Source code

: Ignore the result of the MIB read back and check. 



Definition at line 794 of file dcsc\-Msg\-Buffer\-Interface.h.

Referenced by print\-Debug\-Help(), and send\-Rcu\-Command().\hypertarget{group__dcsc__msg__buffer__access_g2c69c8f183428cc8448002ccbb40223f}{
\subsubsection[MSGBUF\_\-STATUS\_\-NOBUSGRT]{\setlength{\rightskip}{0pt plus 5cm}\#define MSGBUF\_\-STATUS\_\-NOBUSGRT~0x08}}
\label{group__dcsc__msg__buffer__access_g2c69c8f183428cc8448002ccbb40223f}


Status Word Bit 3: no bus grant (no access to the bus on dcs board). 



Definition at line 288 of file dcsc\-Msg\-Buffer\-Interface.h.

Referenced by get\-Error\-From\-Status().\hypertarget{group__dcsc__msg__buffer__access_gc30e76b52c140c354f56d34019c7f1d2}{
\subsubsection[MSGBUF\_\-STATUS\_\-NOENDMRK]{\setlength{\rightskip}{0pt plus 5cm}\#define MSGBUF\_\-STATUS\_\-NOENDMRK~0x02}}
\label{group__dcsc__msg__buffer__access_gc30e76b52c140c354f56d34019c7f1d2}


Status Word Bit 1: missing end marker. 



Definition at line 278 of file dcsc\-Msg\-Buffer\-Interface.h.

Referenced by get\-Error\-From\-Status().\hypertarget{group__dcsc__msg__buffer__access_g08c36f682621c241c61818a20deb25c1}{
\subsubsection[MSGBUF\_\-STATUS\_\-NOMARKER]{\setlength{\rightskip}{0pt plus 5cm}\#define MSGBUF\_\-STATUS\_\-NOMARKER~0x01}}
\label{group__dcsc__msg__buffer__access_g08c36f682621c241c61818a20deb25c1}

——

_Exercise requirements_. Your answer should consist only of the lines above between the line holding "Definition at line 288" and the line holding "Definition at line 278", inclusive, each transcribed exactly.

_Exercise solution_.
Definition at line 288 of file dcsc\-Msg\-Buffer\-Interface.h.

Referenced by get\-Error\-From\-Status().\hypertarget{group__dcsc__msg__buffer__access_gc30e76b52c140c354f56d34019c7f1d2}{
\subsubsection[MSGBUF\_\-STATUS\_\-NOENDMRK]{\setlength{\rightskip}{0pt plus 5cm}\#define MSGBUF\_\-STATUS\_\-NOENDMRK~0x02}}
\label{group__dcsc__msg__buffer__access_gc30e76b52c140c354f56d34019c7f1d2}


Status Word Bit 1: missing end marker. 



Definition at line 278 of file dcsc\-Msg\-Buffer\-Interface.h.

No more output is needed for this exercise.